MONTENEGRO — So many European princes, princesses, nobles and ultrariche were aboard a catamaran last month in the Bay of Kotor, Montenegro, that an accident would have kindled an international incident. Fortunately, the three-hour tour went smoothly. Guests included nobility from Albania, Austria, Belgium, Britain, France and Germany as well as investment bankers and art world cognoscenti.
The unusual party was coordinated by Korinna von Kempski Rakoszyn, owner of Culture & Travel Club in Munich, and her daughter, Halina, who invited their “nearest and dearest” for a weekend of festivities in Montenegro.

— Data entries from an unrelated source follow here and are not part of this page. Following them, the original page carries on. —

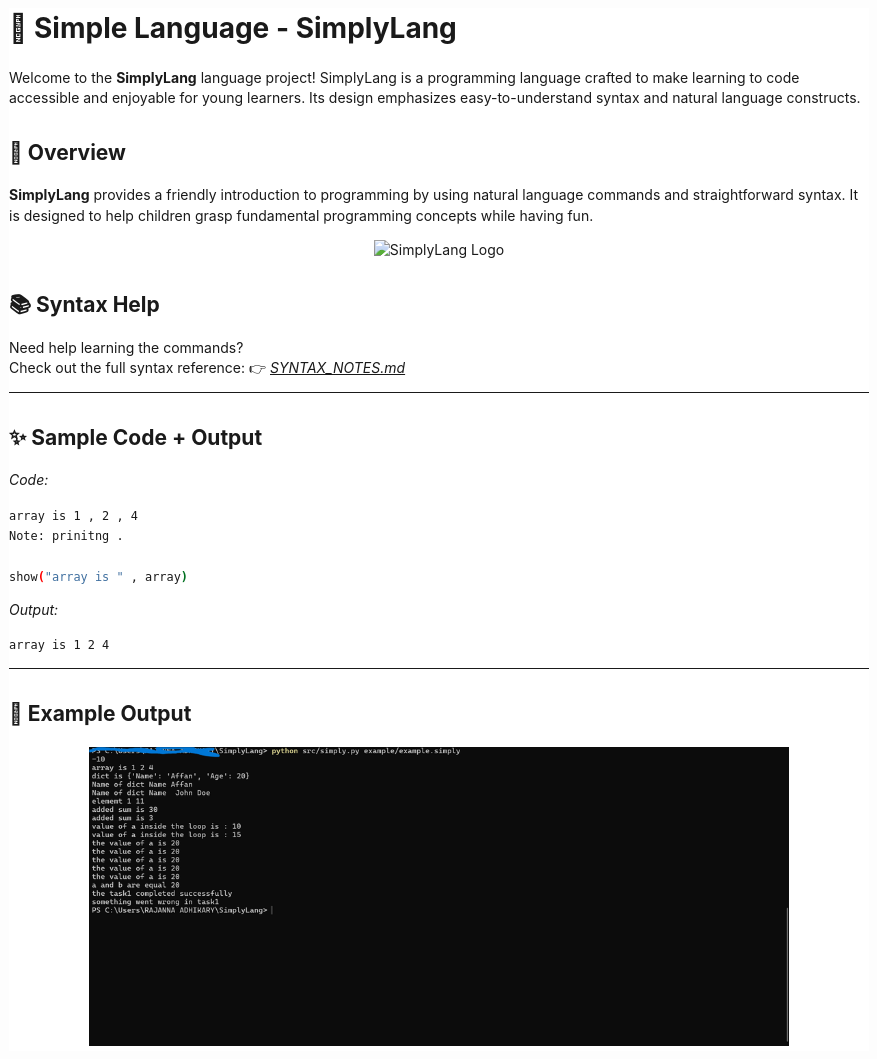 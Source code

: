 
# 🎉 Simple Language - SimplyLang

Welcome to the **SimplyLang** language project! SimplyLang is a programming language crafted to make learning to code accessible and enjoyable for young learners. Its design emphasizes easy-to-understand syntax and natural language constructs.

## 📝 Overview

**SimplyLang** provides a friendly introduction to programming by using natural language commands and straightforward syntax. It is designed to help children grasp fundamental programming concepts while having fun.


<p align="center">
  <img src="assets/logo.png" alt="SimplyLang Logo" width="200"/>
</p>



## 📚 Syntax Help
Need help learning the commands?  
Check out the full syntax reference: 👉 [*SYNTAX_NOTES.md*](./SYNTAX_NOTES.md)

---

## ✨ Sample Code + Output
*Code:*
```bash
array is 1 , 2 , 4 
Note: prinitng .

show("array is " , array)
```
*Output:*
```bash
array is 1 2 4
```
---
## 📸 Example Output

<p align="center">
  <img src="assets/output.png" alt="SimplyLang Output" width="700"/>
</p> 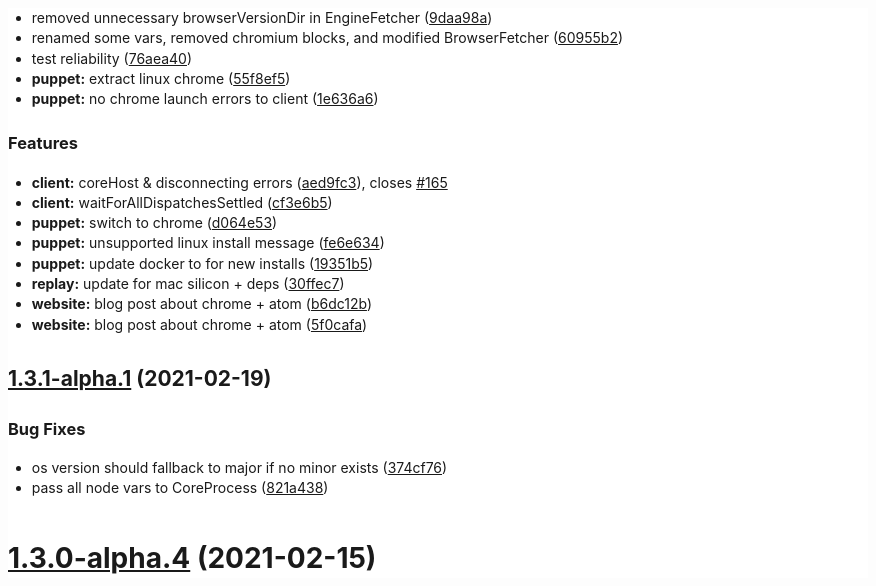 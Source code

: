 * removed unnecessary browserVersionDir in EngineFetcher ([9daa98a](https://github.com/ulixee/secret-agent/commit/9daa98a42234b27898e2e2c2bada3815a5826ba6))
* renamed some vars, removed chromium blocks, and modified BrowserFetcher ([60955b2](https://github.com/ulixee/secret-agent/commit/60955b259c15c887e20ae423ed8683caed80751d))
* test reliability ([76aea40](https://github.com/ulixee/secret-agent/commit/76aea4051f71f489a62c15385a337b17a19afaf2))
* **puppet:** extract linux chrome ([55f8ef5](https://github.com/ulixee/secret-agent/commit/55f8ef57ba410685697f5dc73f923026c8b0c4a6))
* **puppet:** no chrome launch errors to client ([1e636a6](https://github.com/ulixee/secret-agent/commit/1e636a6625c47c67ee8a4e7d5be05ce99b513a5f))


### Features

* **client:** coreHost & disconnecting errors ([aed9fc3](https://github.com/ulixee/secret-agent/commit/aed9fc3f49996a661ab6b70e5446c9442649802a)), closes [#165](https://github.com/ulixee/secret-agent/issues/165)
* **client:** waitForAllDispatchesSettled ([cf3e6b5](https://github.com/ulixee/secret-agent/commit/cf3e6b540fd312e771f72ff27a08bf3ee9f6212a))
* **puppet:** switch to chrome ([d064e53](https://github.com/ulixee/secret-agent/commit/d064e53ace2107ac95348cf721c3cc35afe07efc))
* **puppet:** unsupported linux install message ([fe6e634](https://github.com/ulixee/secret-agent/commit/fe6e63472a813c6275433b8dfb00e094c49c8a6a))
* **puppet:** update docker to for new installs ([19351b5](https://github.com/ulixee/secret-agent/commit/19351b556718161c885b5dfb12f7fa80af8daf46))
* **replay:** update for mac silicon + deps ([30ffec7](https://github.com/ulixee/secret-agent/commit/30ffec74fc06485b56344f17374a082d2055c1f1))
* **website:** blog post about chrome + atom ([b6dc12b](https://github.com/ulixee/secret-agent/commit/b6dc12b4eb008100d30c58699468b877ce1e86ff))
* **website:** blog post about chrome + atom ([5f0cafa](https://github.com/ulixee/secret-agent/commit/5f0cafa633f50aa0757dc3627ec6b06c27fd8f99))





## [1.3.1-alpha.1](https://github.com/ulixee/secret-agent/compare/v1.3.1-alpha.0...v1.3.1-alpha.1) (2021-02-19)


### Bug Fixes

* os version should fallback to major if no minor exists ([374cf76](https://github.com/ulixee/secret-agent/commit/374cf7601060350df985f2ff41bde56c6cd8b824))
* pass all node vars to CoreProcess ([821a438](https://github.com/ulixee/secret-agent/commit/821a4381e1a79717b19e1a95ce3e2bbb1cc6177c))





# [1.3.0-alpha.4](https://github.com/ulixee/secret-agent/compare/v1.3.0-alpha.3...v1.3.0-alpha.4) (2021-02-15)

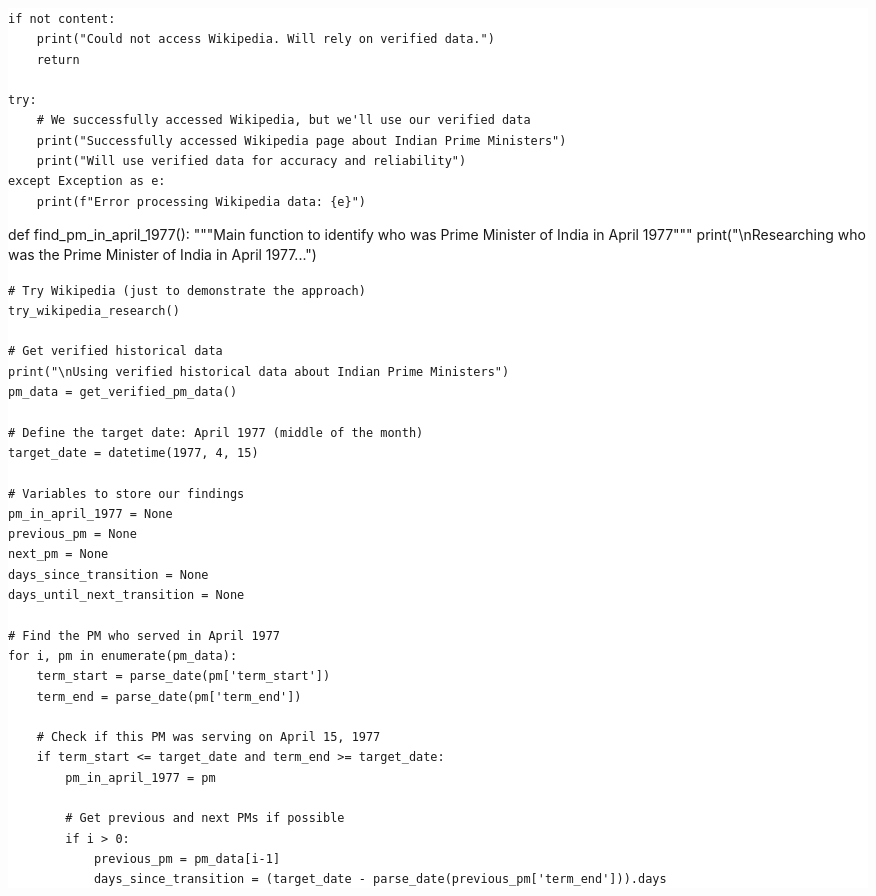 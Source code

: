     if not content:
        print("Could not access Wikipedia. Will rely on verified data.")
        return
        
    try:
        # We successfully accessed Wikipedia, but we'll use our verified data
        print("Successfully accessed Wikipedia page about Indian Prime Ministers")
        print("Will use verified data for accuracy and reliability")
    except Exception as e:
        print(f"Error processing Wikipedia data: {e}")

def find_pm_in_april_1977():
    """Main function to identify who was Prime Minister of India in April 1977"""
    print("\nResearching who was the Prime Minister of India in April 1977...")
    
    # Try Wikipedia (just to demonstrate the approach)
    try_wikipedia_research()
    
    # Get verified historical data
    print("\nUsing verified historical data about Indian Prime Ministers")
    pm_data = get_verified_pm_data()
    
    # Define the target date: April 1977 (middle of the month)
    target_date = datetime(1977, 4, 15)
    
    # Variables to store our findings
    pm_in_april_1977 = None
    previous_pm = None
    next_pm = None
    days_since_transition = None
    days_until_next_transition = None
    
    # Find the PM who served in April 1977
    for i, pm in enumerate(pm_data):
        term_start = parse_date(pm['term_start'])
        term_end = parse_date(pm['term_end'])
        
        # Check if this PM was serving on April 15, 1977
        if term_start <= target_date and term_end >= target_date:
            pm_in_april_1977 = pm
            
            # Get previous and next PMs if possible
            if i > 0:
                previous_pm = pm_data[i-1]
                days_since_transition = (target_date - parse_date(previous_pm['term_end'])).days
                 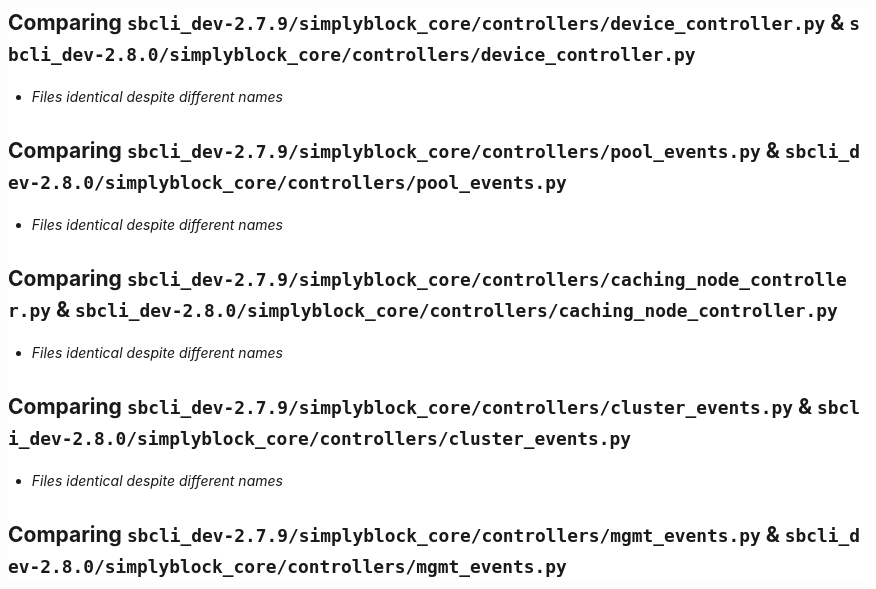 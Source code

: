 ## Comparing `sbcli_dev-2.7.9/simplyblock_core/controllers/device_controller.py` & `sbcli_dev-2.8.0/simplyblock_core/controllers/device_controller.py`

 * *Files identical despite different names*

## Comparing `sbcli_dev-2.7.9/simplyblock_core/controllers/pool_events.py` & `sbcli_dev-2.8.0/simplyblock_core/controllers/pool_events.py`

 * *Files identical despite different names*

## Comparing `sbcli_dev-2.7.9/simplyblock_core/controllers/caching_node_controller.py` & `sbcli_dev-2.8.0/simplyblock_core/controllers/caching_node_controller.py`

 * *Files identical despite different names*

## Comparing `sbcli_dev-2.7.9/simplyblock_core/controllers/cluster_events.py` & `sbcli_dev-2.8.0/simplyblock_core/controllers/cluster_events.py`

 * *Files identical despite different names*

## Comparing `sbcli_dev-2.7.9/simplyblock_core/controllers/mgmt_events.py` & `sbcli_dev-2.8.0/simplyblock_core/controllers/mgmt_events.py`
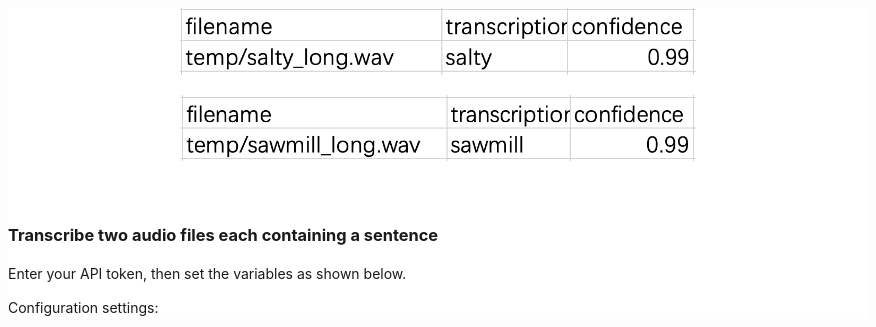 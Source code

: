 <p align="center">
<img src="./asset/example_output_12.png" alt="example output 12" width="60%"/>
</p>

<p align="center">
<img src="./asset/example_output_13.png" alt="example output 13" width="60%"/>
</p>

<br/>

### Transcribe two audio files each containing a sentence

Enter your API token, then set the variables as shown below.

Configuration settings:

<p align="center"> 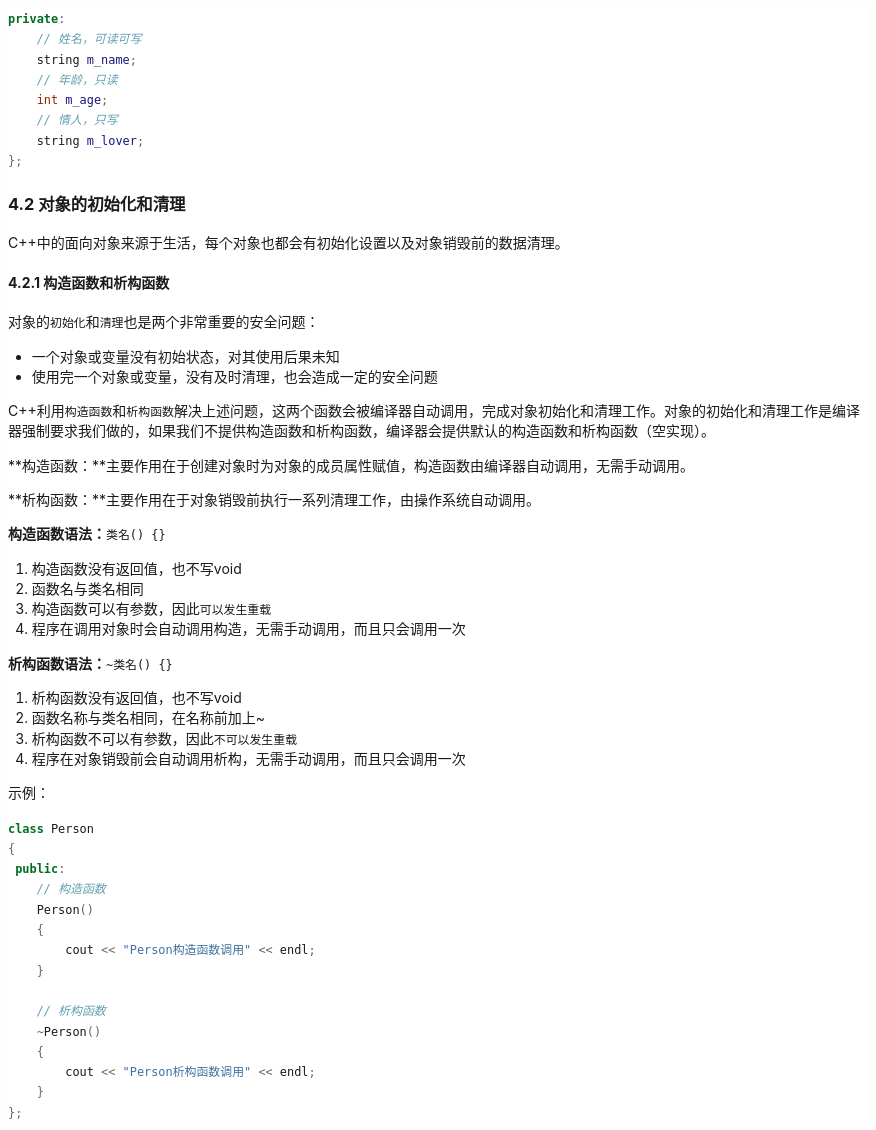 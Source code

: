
 ```c++
private:
	// 姓名，可读可写
	string m_name;
	// 年龄，只读
	int m_age;
	// 情人，只写
	string m_lover;
};
```



### 4.2 对象的初始化和清理

C++中的面向对象来源于生活，每个对象也都会有初始化设置以及对象销毁前的数据清理。

#### 4.2.1 构造函数和析构函数

对象的`初始化`和`清理`也是两个非常重要的安全问题：

* 一个对象或变量没有初始状态，对其使用后果未知
* 使用完一个对象或变量，没有及时清理，也会造成一定的安全问题

C++利用`构造函数`和`析构函数`解决上述问题，这两个函数会被编译器自动调用，完成对象初始化和清理工作。对象的初始化和清理工作是编译器强制要求我们做的，如果我们不提供构造函数和析构函数，编译器会提供默认的构造函数和析构函数（空实现）。



**构造函数：**主要作用在于创建对象时为对象的成员属性赋值，构造函数由编译器自动调用，无需手动调用。

**析构函数：**主要作用在于对象销毁前执行一系列清理工作，由操作系统自动调用。

**构造函数语法：**`类名() {}`

1. 构造函数没有返回值，也不写void
2. 函数名与类名相同
3. 构造函数可以有参数，因此`可以发生重载`
4. 程序在调用对象时会自动调用构造，无需手动调用，而且只会调用一次

**析构函数语法：**`~类名() {}`

1. 析构函数没有返回值，也不写void
2. 函数名称与类名相同，在名称前加上~
3. 析构函数不可以有参数，因此`不可以发生重载`
4. 程序在对象销毁前会自动调用析构，无需手动调用，而且只会调用一次

示例：

```c++
class Person
{
 public:
    // 构造函数
    Person()
    {
        cout << "Person构造函数调用" << endl;
    }
    
    // 析构函数
    ~Person()
    {
        cout << "Person析构函数调用" << endl;
    }
};
```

Few of the 66 visitors had ever set foot in the Balkan nation before.
“It’s wonderful — more than I expected,” said H.S.H. Prince Ferdinand of Bentheim-Steinfurt, Germany. “The landscape is absolutely beautiful.”
Eager to nurture tourism, Crown Prince Nicholas of Montenegro hosted the assemblage at a gala dinner at the National Museum of Montenegro in Cetinje.
A Paris architect, Nicholas and his two children knew nothing of their royal heritage until the late Eighties. “My father never spoke to me about Montenegro,” Nicholas explained. But when they first visited the former royal seat of Cetinje in 1989, 200,000 people swarmed the little town to greet them.
His daughter, Princess Althea, was 12 at the time. “It changed a lot of things, but I am still the same,” she said, noting she plans to make a documentary about the experience.
“I love the country but I also feel a little strange,” Althea explained. “It’s very schizophrenic because in Paris it’s another life with our work and my husband and my son, and when I come here I’m another, I’m a princess — aaahhh.”